INFORMATION: Begin

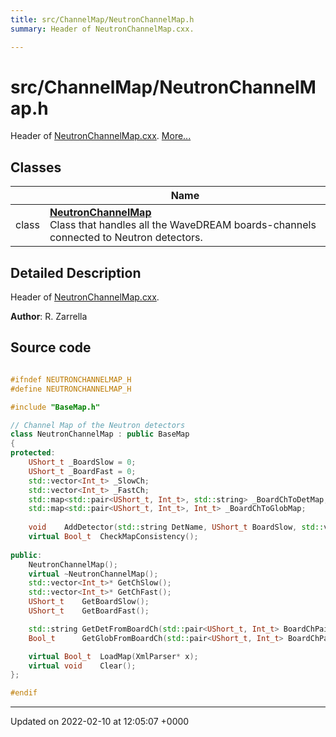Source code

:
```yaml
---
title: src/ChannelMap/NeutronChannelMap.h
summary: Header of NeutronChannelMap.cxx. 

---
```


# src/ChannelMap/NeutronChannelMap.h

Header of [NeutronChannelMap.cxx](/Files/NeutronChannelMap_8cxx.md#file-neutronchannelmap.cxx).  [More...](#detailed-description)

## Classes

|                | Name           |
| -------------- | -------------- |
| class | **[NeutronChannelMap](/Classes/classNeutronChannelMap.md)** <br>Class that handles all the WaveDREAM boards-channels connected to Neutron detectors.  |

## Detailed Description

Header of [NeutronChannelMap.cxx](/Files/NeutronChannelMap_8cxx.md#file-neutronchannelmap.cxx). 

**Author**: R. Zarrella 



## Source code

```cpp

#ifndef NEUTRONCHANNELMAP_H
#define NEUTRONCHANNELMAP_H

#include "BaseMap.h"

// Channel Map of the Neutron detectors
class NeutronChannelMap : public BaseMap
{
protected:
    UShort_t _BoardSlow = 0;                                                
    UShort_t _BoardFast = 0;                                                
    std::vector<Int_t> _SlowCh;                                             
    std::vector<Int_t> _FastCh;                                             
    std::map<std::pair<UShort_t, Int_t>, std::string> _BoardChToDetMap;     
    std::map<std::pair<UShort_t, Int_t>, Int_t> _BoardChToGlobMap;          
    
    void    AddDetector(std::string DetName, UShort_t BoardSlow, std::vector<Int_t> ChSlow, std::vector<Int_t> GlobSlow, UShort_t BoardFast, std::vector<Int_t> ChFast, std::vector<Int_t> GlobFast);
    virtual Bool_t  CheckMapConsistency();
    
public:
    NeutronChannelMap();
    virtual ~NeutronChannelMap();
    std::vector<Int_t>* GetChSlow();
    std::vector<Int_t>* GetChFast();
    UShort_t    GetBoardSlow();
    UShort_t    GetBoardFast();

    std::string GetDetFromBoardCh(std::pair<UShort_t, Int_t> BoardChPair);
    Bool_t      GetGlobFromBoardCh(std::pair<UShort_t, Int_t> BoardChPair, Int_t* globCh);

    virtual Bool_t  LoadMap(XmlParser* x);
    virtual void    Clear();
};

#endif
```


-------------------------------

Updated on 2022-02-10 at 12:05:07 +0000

INFORMATION: End
INFORMATION: Begin

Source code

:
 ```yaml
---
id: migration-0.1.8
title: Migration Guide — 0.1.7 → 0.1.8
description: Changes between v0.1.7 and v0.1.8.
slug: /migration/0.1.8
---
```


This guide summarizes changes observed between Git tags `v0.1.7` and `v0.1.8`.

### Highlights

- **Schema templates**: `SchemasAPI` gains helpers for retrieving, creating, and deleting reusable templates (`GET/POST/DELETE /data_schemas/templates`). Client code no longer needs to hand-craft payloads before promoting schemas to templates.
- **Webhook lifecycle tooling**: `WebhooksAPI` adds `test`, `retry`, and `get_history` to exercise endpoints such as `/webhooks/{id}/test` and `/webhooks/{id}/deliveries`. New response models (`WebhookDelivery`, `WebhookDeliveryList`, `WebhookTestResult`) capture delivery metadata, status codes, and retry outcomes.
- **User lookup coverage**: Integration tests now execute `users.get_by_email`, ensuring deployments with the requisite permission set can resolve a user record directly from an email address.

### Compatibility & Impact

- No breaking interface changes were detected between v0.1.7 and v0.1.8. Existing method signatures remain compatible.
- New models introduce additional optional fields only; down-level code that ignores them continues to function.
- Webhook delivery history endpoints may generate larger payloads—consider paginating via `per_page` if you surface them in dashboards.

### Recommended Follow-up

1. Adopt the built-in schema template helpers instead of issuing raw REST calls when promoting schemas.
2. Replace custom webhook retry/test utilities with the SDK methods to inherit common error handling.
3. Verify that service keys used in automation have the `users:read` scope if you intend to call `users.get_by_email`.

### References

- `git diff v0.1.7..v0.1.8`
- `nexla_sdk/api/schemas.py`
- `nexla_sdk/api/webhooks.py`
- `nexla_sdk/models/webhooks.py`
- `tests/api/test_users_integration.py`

INFORMATION: End

**PROBLEM DESCRIPTION**
Keep only the lines of the listing that contain the word "BoardChPair", and copy them.

**EXERCISE ANSWER**
    std::string GetDetFromBoardCh(std::pair<UShort_t, Int_t> BoardChPair);
    Bool_t      GetGlobFromBoardCh(std::pair<UShort_t, Int_t> BoardChPair, Int_t* globCh);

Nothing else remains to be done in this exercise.